» Action item: Check every line of the entries below for the word "support", and copy the ones that have it.

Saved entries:
>>>>
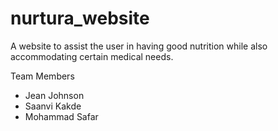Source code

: # nurtura_website

A website to assist the user in having good nutrition while also accommodating certain medical needs.

Team Members

- Jean Johnson
- Saanvi Kakde
- Mohammad Safar
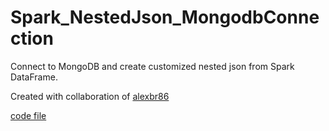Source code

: # Spark_NestedJson_MongodbConnection
Connect to MongoDB and create customized nested json from Spark DataFrame.

Created with collaboration of [alexbr86](https://github.com/alexbr86)

[code file](src/main/scala/m4/resources/Aire_calidad.scala)

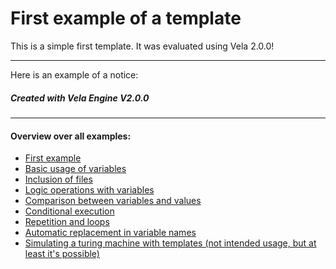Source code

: # First example of a template

This is a simple first template.
It was evaluated using Vela 2.0.0!

---

Here is an example of a notice:
##### Created with Vela Engine V2.0.0 #####


---
#### Overview over all examples:
 - [First example](01_Simple_Template.md)
 - [Basic usage of variables](02_Variable_Operations.md)
 - [Inclusion of files](03_include_files.md)
 - [Logic operations with variables](04_Logic_Operators.md)
 - [Comparison between variables and values](05_Comparisons.md)
 - [Conditional execution](06_Conditions.md)
 - [Repetition and loops](07_Loops.md)
 - [Automatic replacement in variable names](08_Replacement_Operations.md)
 - [Simulating a turing machine with templates (not intended usage, but at least it's possible)](10_Turing_Simulation.md)



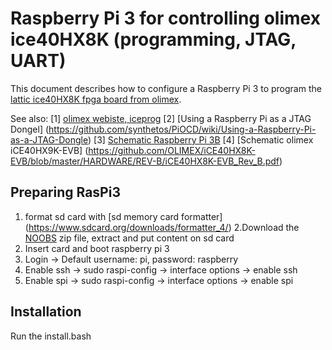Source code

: # Raspberry Pi 3 for controlling olimex ice40HX8K (programming, JTAG, UART)

This document describes how to configure a Raspberry Pi 3 to program the [lattic ice40HX8K fpga board from olimex](https://www.olimex.com/Products/FPGA/iCE40/iCE40HX1K-EVB/open-source-hardware).

See also:
[1] [olimex webiste, iceprog](https://www.olimex.com/wiki/ICE40HX1K-EVB#Iceprog_with_Raspberry_PI)
[2] [Using a Raspberry Pi as a JTAG Dongel] (https://github.com/synthetos/PiOCD/wiki/Using-a-Raspberry-Pi-as-a-JTAG-Dongle)
[3] [Schematic Raspberry Pi 3B](https://www.raspberrypi.org/documentation/hardware/raspberrypi/schematics/Raspberry-Pi-3B-V1.2-Schematics.pdf)
[4] [Schematic olimex iCE40HX9K-EVB] (https://github.com/OLIMEX/iCE40HX8K-EVB/blob/master/HARDWARE/REV-B/iCE40HX8K-EVB_Rev_B.pdf)

## Preparing RasPi3

1. format sd card with [sd memory card formatter] (https://www.sdcard.org/downloads/formatter_4/)
2.Download the [NOOBS](https://www.raspberrypi.org/downloads/noobs/) zip file, extract and put content on sd card
3. Insert card and boot raspberry pi 3
4. Login -> Default username: pi, password: raspberry
5. Enable ssh -> sudo raspi-config -> interface options -> enable ssh
6. Enable spi -> sudo raspi-config -> interface options -> enable spi

## Installation

Run the install.bash
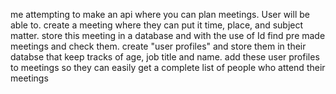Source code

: me attempting to make an api where you can plan meetings. User will be able to. 
create a meeting where they can put it time, place, and subject matter. 
store this meeting in a database and with the use of Id find pre made meetings and check them. 
create "user profiles" and store them in their databse that keep tracks of age, job title and name. 
add these user profiles to meetings so they can easily get a complete list of people who attend their meetings
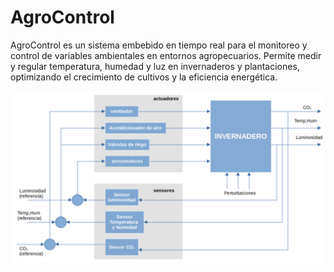 # AgroControl
AgroControl es un sistema embebido en tiempo real para el monitoreo y control de variables ambientales en entornos agropecuarios. Permite medir y regular temperatura, humedad y luz en invernaderos y plantaciones, optimizando el crecimiento de cultivos y la eficiencia energética.

![block_diagram](./diagrama_bloque.png)
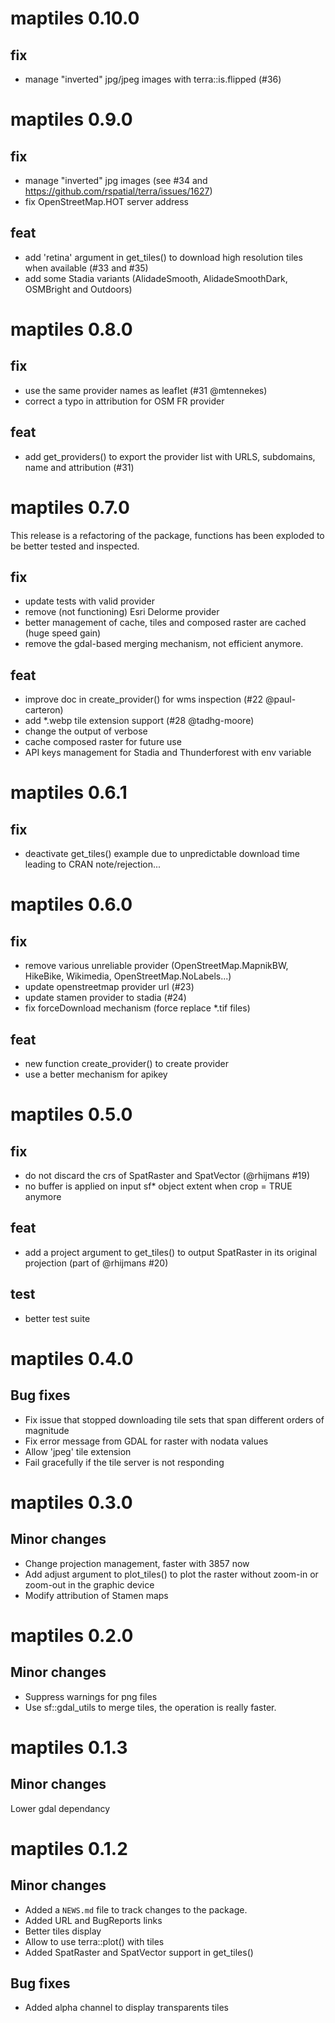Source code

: # maptiles 0.10.0

## fix
- manage "inverted" jpg/jpeg images with terra::is.flipped (#36)


# maptiles 0.9.0

## fix
- manage "inverted" jpg images (see #34 and https://github.com/rspatial/terra/issues/1627)
- fix OpenStreetMap.HOT server address

## feat
- add 'retina' argument in get_tiles() to download high resolution tiles when 
available (#33 and #35)
- add some Stadia variants (AlidadeSmooth, AlidadeSmoothDark, OSMBright and Outdoors)



# maptiles 0.8.0

## fix
- use the same provider names as leaflet (#31 @mtennekes)
- correct a typo in attribution for OSM FR provider

## feat
- add get_providers() to export the provider list with URLS, subdomains, name and attribution (#31)



# maptiles 0.7.0

This release is a refactoring of the package, functions has been exploded to be 
better tested and inspected.

## fix
- update tests with valid provider
- remove (not functioning) Esri Delorme provider
- better management of cache, tiles and composed raster are cached 
(huge speed gain)
- remove the gdal-based merging mechanism, not efficient anymore. 

## feat
- improve doc in create_provider() for wms inspection (#22 @paul-carteron)
- add *.webp tile extension support (#28 @tadhg-moore)
- change the output of verbose
- cache composed raster for future use
- API keys management for Stadia and Thunderforest with env variable



# maptiles 0.6.1

## fix
- deactivate get_tiles() example due to unpredictable download time leading to 
CRAN note/rejection...



# maptiles 0.6.0

## fix

- remove various unreliable provider (OpenStreetMap.MapnikBW, HikeBike, 
Wikimedia, OpenStreetMap.NoLabels...) 
- update openstreetmap provider url (#23)
- update stamen provider to stadia (#24)
- fix forceDownload mechanism (force replace *.tif files) 

## feat

- new function create_provider() to create provider
- use a better mechanism for apikey


# maptiles 0.5.0

## fix
* do not discard the crs of SpatRaster and SpatVector (@rhijmans #19)
* no buffer is applied on input sf* object extent when crop = TRUE anymore

## feat
* add a project argument to get_tiles() to output SpatRaster in its original projection (part of @rhijmans #20)

## test
* better test suite



# maptiles 0.4.0

## Bug fixes
* Fix issue that stopped downloading tile sets that span different orders of magnitude
* Fix error message from GDAL for raster with nodata values 
* Allow 'jpeg' tile extension 
* Fail gracefully if the tile server is not responding


# maptiles 0.3.0

## Minor changes
* Change projection management, faster with 3857 now
* Add adjust argument to plot_tiles() to plot the raster without zoom-in or zoom-out in the graphic device
* Modify attribution of Stamen maps


# maptiles 0.2.0

## Minor changes
* Suppress warnings for png files
* Use sf::gdal_utils to merge tiles, the operation is really faster. 



# maptiles 0.1.3

## Minor changes
Lower gdal dependancy


# maptiles 0.1.2

## Minor changes
* Added a `NEWS.md` file to track changes to the package.
* Added URL and BugReports links
* Better tiles display
* Allow to use terra::plot() with tiles
* Added SpatRaster and SpatVector support in get_tiles()


## Bug fixes
* Added alpha channel to display transparents tiles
<<<<
» Answer to this problem:
- add *.webp tile extension support (#28 @tadhg-moore)
* Added SpatRaster and SpatVector support in get_tiles()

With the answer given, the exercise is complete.